WHAT YOU WILL DO — Repeat verbatim, and only, the lines of the data below, beginning at the line that contains "Mobcomm: British guy- we have his new book." and stopping after the line that contains "Acoustic management of".

*** DATA SUPPLIED ***

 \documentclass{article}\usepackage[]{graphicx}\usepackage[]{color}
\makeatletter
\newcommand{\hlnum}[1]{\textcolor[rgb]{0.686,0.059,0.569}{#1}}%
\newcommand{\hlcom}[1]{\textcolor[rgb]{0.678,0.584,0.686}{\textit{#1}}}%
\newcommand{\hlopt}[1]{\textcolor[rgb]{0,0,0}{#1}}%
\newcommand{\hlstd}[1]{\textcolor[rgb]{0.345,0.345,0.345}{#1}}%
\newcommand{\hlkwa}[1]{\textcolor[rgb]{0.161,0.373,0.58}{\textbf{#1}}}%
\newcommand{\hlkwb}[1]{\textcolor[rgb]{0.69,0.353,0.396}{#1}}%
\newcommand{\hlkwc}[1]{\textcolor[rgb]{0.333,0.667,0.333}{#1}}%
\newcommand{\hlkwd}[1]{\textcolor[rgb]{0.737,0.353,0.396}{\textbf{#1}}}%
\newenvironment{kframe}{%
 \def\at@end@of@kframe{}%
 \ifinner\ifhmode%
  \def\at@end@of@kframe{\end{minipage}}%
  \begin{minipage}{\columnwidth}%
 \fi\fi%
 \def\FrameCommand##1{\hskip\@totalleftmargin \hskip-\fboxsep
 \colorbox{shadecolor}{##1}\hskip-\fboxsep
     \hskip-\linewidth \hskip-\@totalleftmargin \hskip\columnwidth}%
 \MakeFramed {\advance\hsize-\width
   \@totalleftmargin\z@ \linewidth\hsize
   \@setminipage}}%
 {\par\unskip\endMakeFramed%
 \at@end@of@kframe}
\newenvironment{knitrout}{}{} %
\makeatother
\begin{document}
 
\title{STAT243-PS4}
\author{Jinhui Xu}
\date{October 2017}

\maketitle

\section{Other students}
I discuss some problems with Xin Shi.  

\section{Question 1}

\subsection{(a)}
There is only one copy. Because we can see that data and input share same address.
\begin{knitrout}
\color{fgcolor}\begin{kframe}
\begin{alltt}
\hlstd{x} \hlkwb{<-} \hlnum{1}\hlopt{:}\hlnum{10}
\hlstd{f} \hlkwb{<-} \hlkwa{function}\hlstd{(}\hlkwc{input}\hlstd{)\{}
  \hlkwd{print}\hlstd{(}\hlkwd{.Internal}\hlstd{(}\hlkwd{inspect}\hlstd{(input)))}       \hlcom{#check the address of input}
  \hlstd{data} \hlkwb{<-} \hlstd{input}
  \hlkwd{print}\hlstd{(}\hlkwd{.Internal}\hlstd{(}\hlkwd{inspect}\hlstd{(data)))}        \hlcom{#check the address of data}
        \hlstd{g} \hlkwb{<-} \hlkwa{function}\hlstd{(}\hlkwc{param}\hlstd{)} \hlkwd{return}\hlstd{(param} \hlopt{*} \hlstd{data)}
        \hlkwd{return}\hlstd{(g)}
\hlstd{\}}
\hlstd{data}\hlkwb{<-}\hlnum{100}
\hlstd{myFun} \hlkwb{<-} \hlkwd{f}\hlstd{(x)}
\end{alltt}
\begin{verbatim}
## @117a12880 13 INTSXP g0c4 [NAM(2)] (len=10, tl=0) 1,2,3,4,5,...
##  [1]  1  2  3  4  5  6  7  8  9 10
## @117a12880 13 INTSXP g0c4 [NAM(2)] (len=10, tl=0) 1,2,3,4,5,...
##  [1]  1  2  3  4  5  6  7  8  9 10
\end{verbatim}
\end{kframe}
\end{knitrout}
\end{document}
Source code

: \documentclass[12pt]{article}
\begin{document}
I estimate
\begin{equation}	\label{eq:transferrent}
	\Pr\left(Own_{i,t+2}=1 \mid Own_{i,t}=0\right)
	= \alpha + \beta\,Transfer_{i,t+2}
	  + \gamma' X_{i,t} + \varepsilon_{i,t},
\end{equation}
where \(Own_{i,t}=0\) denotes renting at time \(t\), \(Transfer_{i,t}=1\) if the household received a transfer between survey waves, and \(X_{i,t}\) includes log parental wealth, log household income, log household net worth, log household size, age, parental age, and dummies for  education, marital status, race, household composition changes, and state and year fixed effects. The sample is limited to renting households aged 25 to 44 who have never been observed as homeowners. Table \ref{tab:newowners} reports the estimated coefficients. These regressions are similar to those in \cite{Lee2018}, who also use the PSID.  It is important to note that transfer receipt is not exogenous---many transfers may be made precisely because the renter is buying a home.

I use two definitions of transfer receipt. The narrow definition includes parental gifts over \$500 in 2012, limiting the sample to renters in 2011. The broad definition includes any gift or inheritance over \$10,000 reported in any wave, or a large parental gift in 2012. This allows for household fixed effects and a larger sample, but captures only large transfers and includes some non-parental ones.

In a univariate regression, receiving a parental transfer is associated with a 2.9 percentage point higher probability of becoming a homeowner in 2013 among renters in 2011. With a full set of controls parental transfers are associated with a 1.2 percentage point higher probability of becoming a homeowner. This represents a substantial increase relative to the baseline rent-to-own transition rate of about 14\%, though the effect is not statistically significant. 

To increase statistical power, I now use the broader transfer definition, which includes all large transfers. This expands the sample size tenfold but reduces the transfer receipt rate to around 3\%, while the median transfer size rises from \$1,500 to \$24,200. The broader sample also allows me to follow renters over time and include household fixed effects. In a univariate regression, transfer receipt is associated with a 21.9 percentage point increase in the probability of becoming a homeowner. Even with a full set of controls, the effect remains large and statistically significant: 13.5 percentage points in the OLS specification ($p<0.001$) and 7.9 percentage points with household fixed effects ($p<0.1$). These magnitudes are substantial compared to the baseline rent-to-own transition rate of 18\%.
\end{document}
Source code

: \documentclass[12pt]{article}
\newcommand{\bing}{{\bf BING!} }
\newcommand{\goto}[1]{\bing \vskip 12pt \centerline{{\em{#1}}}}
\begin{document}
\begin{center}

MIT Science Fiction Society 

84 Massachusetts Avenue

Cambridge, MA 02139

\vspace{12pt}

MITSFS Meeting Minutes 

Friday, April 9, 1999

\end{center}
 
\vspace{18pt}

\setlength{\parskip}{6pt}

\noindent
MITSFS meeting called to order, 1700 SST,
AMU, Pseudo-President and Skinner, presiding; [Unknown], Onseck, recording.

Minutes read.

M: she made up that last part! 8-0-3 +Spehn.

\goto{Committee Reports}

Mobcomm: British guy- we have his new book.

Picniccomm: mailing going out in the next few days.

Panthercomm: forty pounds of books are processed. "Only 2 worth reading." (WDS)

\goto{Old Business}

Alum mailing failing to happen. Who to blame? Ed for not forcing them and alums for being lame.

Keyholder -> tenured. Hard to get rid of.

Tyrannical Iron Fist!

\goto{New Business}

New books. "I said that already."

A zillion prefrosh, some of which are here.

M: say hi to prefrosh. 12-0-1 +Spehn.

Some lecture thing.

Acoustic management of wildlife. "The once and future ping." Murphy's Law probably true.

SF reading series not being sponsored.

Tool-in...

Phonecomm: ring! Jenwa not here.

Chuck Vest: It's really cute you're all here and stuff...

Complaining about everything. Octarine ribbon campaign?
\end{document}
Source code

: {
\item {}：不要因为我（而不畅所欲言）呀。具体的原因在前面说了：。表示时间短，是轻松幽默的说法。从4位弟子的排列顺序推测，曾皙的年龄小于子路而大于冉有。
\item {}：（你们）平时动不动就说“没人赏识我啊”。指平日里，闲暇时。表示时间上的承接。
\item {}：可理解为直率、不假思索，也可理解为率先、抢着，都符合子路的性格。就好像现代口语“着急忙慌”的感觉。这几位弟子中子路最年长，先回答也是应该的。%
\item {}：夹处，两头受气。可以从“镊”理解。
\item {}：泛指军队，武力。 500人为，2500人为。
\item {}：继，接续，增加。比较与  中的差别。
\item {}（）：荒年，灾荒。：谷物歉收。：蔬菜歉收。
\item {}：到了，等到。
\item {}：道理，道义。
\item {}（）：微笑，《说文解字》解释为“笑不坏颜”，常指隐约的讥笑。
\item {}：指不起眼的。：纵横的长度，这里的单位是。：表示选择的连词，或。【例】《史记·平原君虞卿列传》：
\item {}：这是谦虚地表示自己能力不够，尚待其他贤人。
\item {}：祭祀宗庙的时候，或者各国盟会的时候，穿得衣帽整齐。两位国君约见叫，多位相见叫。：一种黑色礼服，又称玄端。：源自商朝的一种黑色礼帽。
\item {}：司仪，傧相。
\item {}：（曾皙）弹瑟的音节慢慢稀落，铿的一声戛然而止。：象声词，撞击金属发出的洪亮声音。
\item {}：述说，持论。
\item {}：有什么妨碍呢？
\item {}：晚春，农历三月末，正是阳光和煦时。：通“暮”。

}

*** End of DATA SUPPLIED ***

ANSWER BOX —
Mobcomm: British guy- we have his new book.

Picniccomm: mailing going out in the next few days.

Panthercomm: forty pounds of books are processed. "Only 2 worth reading." (WDS)

\goto{Old Business}

Alum mailing failing to happen. Who to blame? Ed for not forcing them and alums for being lame.

Keyholder -> tenured. Hard to get rid of.

Tyrannical Iron Fist!

\goto{New Business}

New books. "I said that already."

A zillion prefrosh, some of which are here.

M: say hi to prefrosh. 12-0-1 +Spehn.

Some lecture thing.

Acoustic management of wildlife. "The once and future ping." Murphy's Law probably true.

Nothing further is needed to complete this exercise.